Chantelle Buffie is one of 40 successful candidates gleaned from a field of about 1,000 applicants nationally for a spot in the prestigious program, aimed at stimulating new ideas among brilliant young minds. She is the third SFU student to secure a place in the competitive program.
The young entrepreneurs will spend the next nine months building companies with the support of mentors, a unique academic program and a pool of business advisors.
“It’s important for students to take advantage of every opportunity that comes their way,” said Buffie, who recently began working full-time at TELUS following a co-op term. “The world is at your fingertips, and it’s up to you to grab what you want out of life.”
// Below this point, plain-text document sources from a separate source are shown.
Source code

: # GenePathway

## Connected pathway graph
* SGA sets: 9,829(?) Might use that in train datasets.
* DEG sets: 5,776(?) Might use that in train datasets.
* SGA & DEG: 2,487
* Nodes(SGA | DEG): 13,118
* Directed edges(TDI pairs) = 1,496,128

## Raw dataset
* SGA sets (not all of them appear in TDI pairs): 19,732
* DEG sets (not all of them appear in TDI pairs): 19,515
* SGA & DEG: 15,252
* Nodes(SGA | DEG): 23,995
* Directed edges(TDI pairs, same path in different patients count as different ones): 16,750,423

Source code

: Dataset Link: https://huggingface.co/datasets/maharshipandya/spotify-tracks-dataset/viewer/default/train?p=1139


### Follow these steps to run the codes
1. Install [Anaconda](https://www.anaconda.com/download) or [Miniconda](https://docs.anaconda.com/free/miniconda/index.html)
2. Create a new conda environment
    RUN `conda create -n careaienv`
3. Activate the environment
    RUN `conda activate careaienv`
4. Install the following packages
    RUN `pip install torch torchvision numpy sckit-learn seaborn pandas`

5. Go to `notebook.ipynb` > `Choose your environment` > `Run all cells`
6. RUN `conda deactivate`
The 2012 program manager of Enactus SFU’s Student Entrepreneur of the Year initiative, Buffie was earlier named the 2013 HSBC Women Leader of Tomorrow for Western Canada.
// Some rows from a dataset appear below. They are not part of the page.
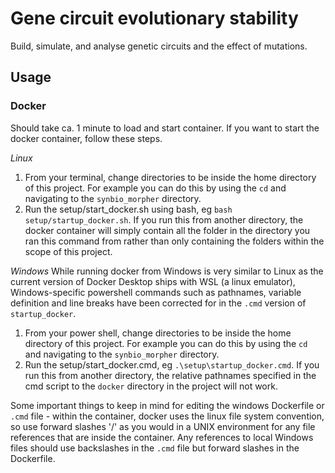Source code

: # Gene circuit evolutionary stability

Build, simulate, and analyse genetic circuits and the effect of mutations.

## Usage

### Docker

Should take ca. 1 minute to load and start container. If you want to start the docker container, follow these steps.

_Linux_
1. From your terminal, change directories to be inside the home directory of this project. For example you can do this by using the `cd` and navigating to the `synbio_morpher` directory.
2. Run the setup/start_docker.sh using bash, eg `bash setup/startup_docker.sh`. If you run this from another directory, the docker container will simply contain all the folder in the directory you ran this command from rather than only containing the folders within the scope of this project.


_Windows_
While running docker from Windows is very similar to Linux as the current version of Docker Desktop ships with WSL (a linux emulator), Windows-specific powershell commands such as pathnames, variable definition and line breaks have been corrected for in the `.cmd` version of `startup_docker`.
1. From your power shell, change directories to be inside the home directory of this project. For example you can do this by using the `cd` and navigating to the `synbio_morpher` directory.
2. Run the setup/start_docker.cmd, eg `.\setup\startup_docker.cmd`. If you run this from another directory, the relative pathnames specified in the cmd script to the `docker` directory in the project will not work.

Some important things to keep in mind for editing the windows Dockerfile or `.cmd` file - within the container, docker uses the linux file system convention, so use forward slashes '/' as you would in a UNIX environment for any file references that are inside the container. Any references to local Windows files should use backslashes in the `.cmd` file but forward slashes in the Dockerfile.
Together with student Sonam Swarup, she created Fusion Kitchen, aimed at empowering immigrant women to obtain jobs by working with them to teach cultural cooking lessons. The venture, no longer running, earned a BC Ideas recognition in the university solutions investment category.
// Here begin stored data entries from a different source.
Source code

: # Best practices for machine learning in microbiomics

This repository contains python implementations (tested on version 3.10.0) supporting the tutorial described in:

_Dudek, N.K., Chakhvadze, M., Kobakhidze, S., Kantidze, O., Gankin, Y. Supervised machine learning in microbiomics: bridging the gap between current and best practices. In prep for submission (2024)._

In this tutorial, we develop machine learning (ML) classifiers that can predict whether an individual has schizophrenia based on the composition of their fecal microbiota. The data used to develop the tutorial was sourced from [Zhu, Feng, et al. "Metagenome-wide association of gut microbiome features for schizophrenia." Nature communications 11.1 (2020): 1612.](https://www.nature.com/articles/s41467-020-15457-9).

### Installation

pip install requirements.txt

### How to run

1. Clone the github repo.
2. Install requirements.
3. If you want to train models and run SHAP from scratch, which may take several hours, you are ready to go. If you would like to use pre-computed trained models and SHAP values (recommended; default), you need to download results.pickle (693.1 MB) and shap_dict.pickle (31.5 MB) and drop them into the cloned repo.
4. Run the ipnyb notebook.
Buffie, of Surrey, was also named a Top-24-under-24-award recipient by the Vancouver daily newspaper 24-Hours. “The faculty support and resources available to me at the Beedie School have been instrumental in my success as an aspiring entrepreneur,” says Buffie, who participated in SFU’s Social Entrepreneurship Accelerator, which fosters student start-ups, and has also worked with RADIUS, Beedie’s interdisciplinary social innovation lab and venture incubator.
While at SFU, she created Jumpstart, an eight-week accelerator for SFU students with ideas that could be launched into businesses, and also spent a term studying at the Universita Commerciale Luigi Bocconi in Italy.
Previous SFU participants to The Next 36 include SIAT student Michael Cheng, who created Needle HR, a talent acquisition platform, and Beedie undergraduate Jessica Fan, who used the program to develop her business venture Penyo Pal, an app that teaches children to speak Mandarin.
Earlier this year, SFU became an official academic partner of The Next 36, solidifying SFU’s reputation as a Canadian leader in fostering entrepreneurship and innovation.
The Next 36 has the support of more than 200 Canadian business leaders. Its first three cohorts raised over $18 million and created more than 150 new jobs.
Simon Fraser University is consistently ranked among Canada’s top comprehensive universities and is one of the top 50 universities in the world under 50 years old. With campuses in Vancouver, Burnaby and Surrey, B.C., SFU engages actively with the community in its research and teaching, delivers almost 150 programs to more than 30,000 students, and has more than 125,000 alumni in 130 countries.